EXERCISE DETAILS:
Transcribe every entry word for word, but drop the pictures.

......

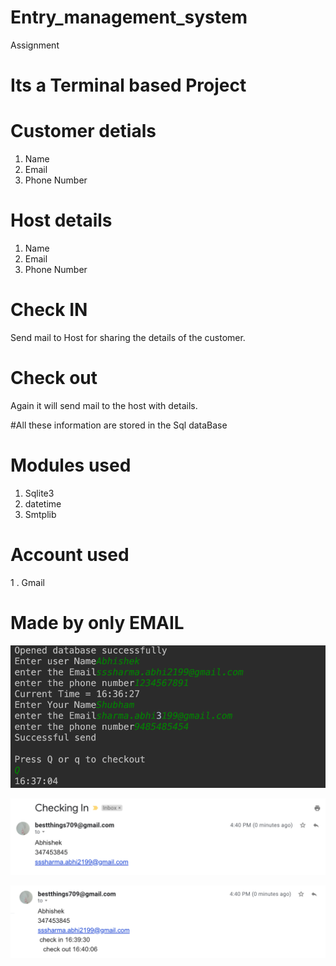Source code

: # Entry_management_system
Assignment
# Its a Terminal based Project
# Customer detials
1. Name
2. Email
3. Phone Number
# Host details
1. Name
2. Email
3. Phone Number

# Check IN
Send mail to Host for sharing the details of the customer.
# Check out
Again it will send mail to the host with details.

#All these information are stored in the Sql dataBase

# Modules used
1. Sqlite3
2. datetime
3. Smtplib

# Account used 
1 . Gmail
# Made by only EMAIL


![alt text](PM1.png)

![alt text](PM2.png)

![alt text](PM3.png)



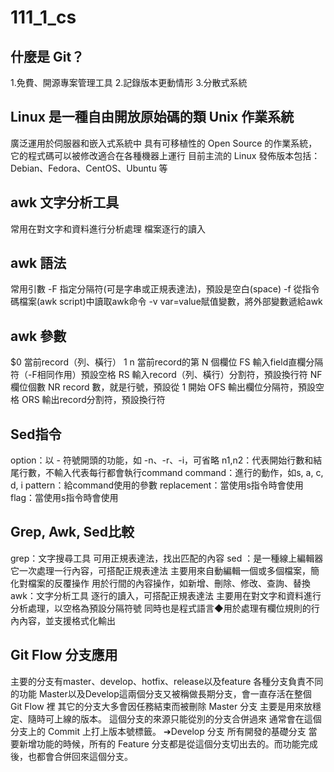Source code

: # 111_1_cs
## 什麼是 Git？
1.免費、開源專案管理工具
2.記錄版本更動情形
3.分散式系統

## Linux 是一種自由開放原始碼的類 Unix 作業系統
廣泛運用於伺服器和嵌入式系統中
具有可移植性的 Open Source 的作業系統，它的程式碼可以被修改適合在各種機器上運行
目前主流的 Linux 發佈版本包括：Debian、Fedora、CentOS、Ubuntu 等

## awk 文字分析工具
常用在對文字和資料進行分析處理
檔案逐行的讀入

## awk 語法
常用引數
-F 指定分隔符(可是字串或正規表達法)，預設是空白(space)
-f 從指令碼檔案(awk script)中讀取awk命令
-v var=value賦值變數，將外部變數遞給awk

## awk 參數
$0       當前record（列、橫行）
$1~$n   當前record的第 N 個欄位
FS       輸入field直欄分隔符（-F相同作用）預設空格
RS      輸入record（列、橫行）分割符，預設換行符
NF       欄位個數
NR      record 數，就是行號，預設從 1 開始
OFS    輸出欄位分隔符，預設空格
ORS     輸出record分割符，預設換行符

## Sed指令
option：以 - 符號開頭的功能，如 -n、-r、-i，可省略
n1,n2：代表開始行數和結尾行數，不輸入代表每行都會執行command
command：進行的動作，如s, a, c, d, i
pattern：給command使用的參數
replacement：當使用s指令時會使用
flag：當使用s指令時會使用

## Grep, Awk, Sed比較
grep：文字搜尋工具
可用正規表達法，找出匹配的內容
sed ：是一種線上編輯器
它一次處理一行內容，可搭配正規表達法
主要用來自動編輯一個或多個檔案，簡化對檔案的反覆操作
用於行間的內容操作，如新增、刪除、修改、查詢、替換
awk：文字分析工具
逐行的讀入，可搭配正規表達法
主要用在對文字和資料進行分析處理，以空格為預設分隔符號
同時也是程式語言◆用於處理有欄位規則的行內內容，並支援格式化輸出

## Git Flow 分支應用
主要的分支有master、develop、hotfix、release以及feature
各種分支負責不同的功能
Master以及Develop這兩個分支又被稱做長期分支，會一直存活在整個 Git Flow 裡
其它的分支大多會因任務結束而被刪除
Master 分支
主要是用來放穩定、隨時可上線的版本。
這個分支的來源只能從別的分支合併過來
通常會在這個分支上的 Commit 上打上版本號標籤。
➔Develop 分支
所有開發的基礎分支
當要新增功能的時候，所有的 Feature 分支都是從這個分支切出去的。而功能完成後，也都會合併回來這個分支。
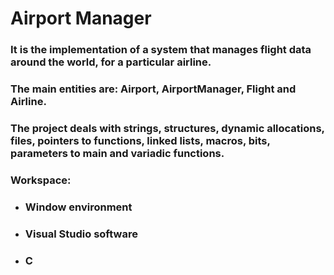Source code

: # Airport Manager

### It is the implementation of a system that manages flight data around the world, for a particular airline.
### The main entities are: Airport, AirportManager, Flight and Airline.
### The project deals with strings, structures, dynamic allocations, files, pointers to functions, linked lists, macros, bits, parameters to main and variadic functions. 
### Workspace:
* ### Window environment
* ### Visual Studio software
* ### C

......

PROBLEM SOLUTION:
Source code

: # Entry_management_system
Assignment
# Its a Terminal based Project
# Customer detials
1. Name
2. Email
3. Phone Number
# Host details
1. Name
2. Email
3. Phone Number

# Check IN
Send mail to Host for sharing the details of the customer.
# Check out
Again it will send mail to the host with details.

#All these information are stored in the Sql dataBase

# Modules used
1. Sqlite3
2. datetime
3. Smtplib

# Account used 
1 . Gmail
# Made by only EMAIL


![alt text](PM1.png)

![alt text](PM2.png)

![alt text](PM3.png)



Source code

: # 111_1_cs
## 什麼是 Git？
1.免費、開源專案管理工具
2.記錄版本更動情形
3.分散式系統

## Linux 是一種自由開放原始碼的類 Unix 作業系統
廣泛運用於伺服器和嵌入式系統中
具有可移植性的 Open Source 的作業系統，它的程式碼可以被修改適合在各種機器上運行
目前主流的 Linux 發佈版本包括：Debian、Fedora、CentOS、Ubuntu 等

## awk 文字分析工具
常用在對文字和資料進行分析處理
檔案逐行的讀入

## awk 語法
常用引數
-F 指定分隔符(可是字串或正規表達法)，預設是空白(space)
-f 從指令碼檔案(awk script)中讀取awk命令
-v var=value賦值變數，將外部變數遞給awk

## awk 參數
$0       當前record（列、橫行）
$1~$n   當前record的第 N 個欄位
FS       輸入field直欄分隔符（-F相同作用）預設空格
RS      輸入record（列、橫行）分割符，預設換行符
NF       欄位個數
NR      record 數，就是行號，預設從 1 開始
OFS    輸出欄位分隔符，預設空格
ORS     輸出record分割符，預設換行符

## Sed指令
option：以 - 符號開頭的功能，如 -n、-r、-i，可省略
n1,n2：代表開始行數和結尾行數，不輸入代表每行都會執行command
command：進行的動作，如s, a, c, d, i
pattern：給command使用的參數
replacement：當使用s指令時會使用
flag：當使用s指令時會使用

## Grep, Awk, Sed比較
grep：文字搜尋工具
可用正規表達法，找出匹配的內容
sed ：是一種線上編輯器
它一次處理一行內容，可搭配正規表達法
主要用來自動編輯一個或多個檔案，簡化對檔案的反覆操作
用於行間的內容操作，如新增、刪除、修改、查詢、替換
awk：文字分析工具
逐行的讀入，可搭配正規表達法
主要用在對文字和資料進行分析處理，以空格為預設分隔符號
同時也是程式語言◆用於處理有欄位規則的行內內容，並支援格式化輸出

## Git Flow 分支應用
主要的分支有master、develop、hotfix、release以及feature
各種分支負責不同的功能
Master以及Develop這兩個分支又被稱做長期分支，會一直存活在整個 Git Flow 裡
其它的分支大多會因任務結束而被刪除
Master 分支
主要是用來放穩定、隨時可上線的版本。
這個分支的來源只能從別的分支合併過來
通常會在這個分支上的 Commit 上打上版本號標籤。
➔Develop 分支
所有開發的基礎分支
當要新增功能的時候，所有的 Feature 分支都是從這個分支切出去的。而功能完成後，也都會合併回來這個分支。
Source code

: # Airport Manager

### It is the implementation of a system that manages flight data around the world, for a particular airline.
### The main entities are: Airport, AirportManager, Flight and Airline.
### The project deals with strings, structures, dynamic allocations, files, pointers to functions, linked lists, macros, bits, parameters to main and variadic functions. 
### Workspace:
* ### Window environment
* ### Visual Studio software
* ### C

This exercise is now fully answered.